Yup, the solution now makes sense. I made a mistake in mapping to the rectangular coordinate system. So my domain was incorrect and hence the result was wrong.

Regarding the application of Nanson’s formula, what I have understood from your explanation is that we need it only for boundary integrals, e.g., for implementing Neumann BCs in weak form.

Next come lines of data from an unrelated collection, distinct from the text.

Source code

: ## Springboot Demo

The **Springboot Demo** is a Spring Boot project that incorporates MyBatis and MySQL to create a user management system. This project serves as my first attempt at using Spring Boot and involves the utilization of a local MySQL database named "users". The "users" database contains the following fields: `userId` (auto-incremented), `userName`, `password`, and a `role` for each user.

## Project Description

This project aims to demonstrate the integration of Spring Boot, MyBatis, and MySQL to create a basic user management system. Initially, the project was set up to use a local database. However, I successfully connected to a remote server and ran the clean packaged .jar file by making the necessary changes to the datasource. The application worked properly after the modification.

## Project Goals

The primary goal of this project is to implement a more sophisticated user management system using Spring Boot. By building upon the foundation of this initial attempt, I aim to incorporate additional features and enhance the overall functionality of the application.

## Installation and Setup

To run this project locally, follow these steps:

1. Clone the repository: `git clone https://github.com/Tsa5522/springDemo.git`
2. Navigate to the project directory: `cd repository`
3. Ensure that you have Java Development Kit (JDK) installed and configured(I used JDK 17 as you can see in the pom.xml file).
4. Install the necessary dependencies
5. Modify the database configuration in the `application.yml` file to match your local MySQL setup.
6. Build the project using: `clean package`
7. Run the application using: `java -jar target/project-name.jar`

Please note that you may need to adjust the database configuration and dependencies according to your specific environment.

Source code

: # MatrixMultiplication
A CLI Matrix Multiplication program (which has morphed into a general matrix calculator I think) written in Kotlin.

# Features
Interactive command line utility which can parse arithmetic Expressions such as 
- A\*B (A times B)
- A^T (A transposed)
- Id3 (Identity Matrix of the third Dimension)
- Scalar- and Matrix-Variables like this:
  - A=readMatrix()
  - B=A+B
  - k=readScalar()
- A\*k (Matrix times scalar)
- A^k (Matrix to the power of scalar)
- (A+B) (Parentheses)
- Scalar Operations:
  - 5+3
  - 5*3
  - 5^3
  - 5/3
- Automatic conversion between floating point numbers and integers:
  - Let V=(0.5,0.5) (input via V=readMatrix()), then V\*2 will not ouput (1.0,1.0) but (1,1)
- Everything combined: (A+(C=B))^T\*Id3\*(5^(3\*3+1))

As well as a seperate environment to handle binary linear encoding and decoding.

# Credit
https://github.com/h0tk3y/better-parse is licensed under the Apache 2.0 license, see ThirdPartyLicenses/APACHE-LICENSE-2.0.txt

In other words, it does not matter if we are working with a 2D or 3D domain, what matters is that it has to be used only for boundary intergrals, i.e, for a line in case of 2D or for a surface/plane in case of 3D.

Am I right?

8

Yes, Nanson’s formula would be used for boundary (or interior facet, i.e., dS) integrals.

9

Thank you very much! :slight_smile:

Just one last thing, could you also direct me to implementation of Nanson’s formula for boundary integrals in FEniCS?

Thanks a lot again!

10

For a simple demo with pure Neumann BCs, we can tack on a reaction term to keep things well-posed, i.e., solve

-\nabla\cdot(\kappa\nabla u) + u = f\text{ ,}

in \Omega, subject to the boundary condition \nabla u\cdot\mathbf{n} = g on \partial \Omega. Posed directly on the deformed mesh, this would involve the following modification of the previous example:

kappa = Constant(2)
f = Constant(2)
g = Constant(2)
V = FunctionSpace(mesh,"CG",1)
u = TrialFunction(V)
v = TestFunction(V)
a = (kappa*dot(grad(u),grad(v)) + u*v)*dx
L = f*v*dx + g*v*ds

u = Function(V)
solve(a==L,u)

To pull this problem back to the rectangular reference domain, one use:

kappa = Constant(2)
f = Constant(2)
g = Constant(2)
V = FunctionSpace(mesh,"CG",1)
u = TrialFunction(V)
v = TestFunction(V)
a = (kappa*dot(grad_x(u),grad_x(v)) + u*v)*det(dx_dxi)*dxi
L = f*v*det(dx_dxi)*dxi

# Nanson's formula with "deformation gradient"
# of dx_dxi:
N = FacetNormal(mesh)
F = dx_dxi
J = det(dx_dxi)
da_dA_n = J*(inv(F).T)*N
da_dA = sqrt(dot(da_dA_n,da_dA_n))

# Use to trasnform surface integral over
# reference boundary (dA, corresponding to
# UFL ds in this setup) to a surface
# integral over the deformed boundary:
L += g*v*da_dA*ds

u = Function(V)
solve(a==L,u)
2 Likes
11

Ah, I see! So the n of current config. doesn’t show up at all in formulation. We just eliminate it by taking the dot product of da_dA_n by itself to get rid of n. And that’s how we get the ratio two different areas, which is the scaling factor for change of variable/domain for boundary term integration in the formulation.

Many thanks! Really appreciate your help :slight_smile: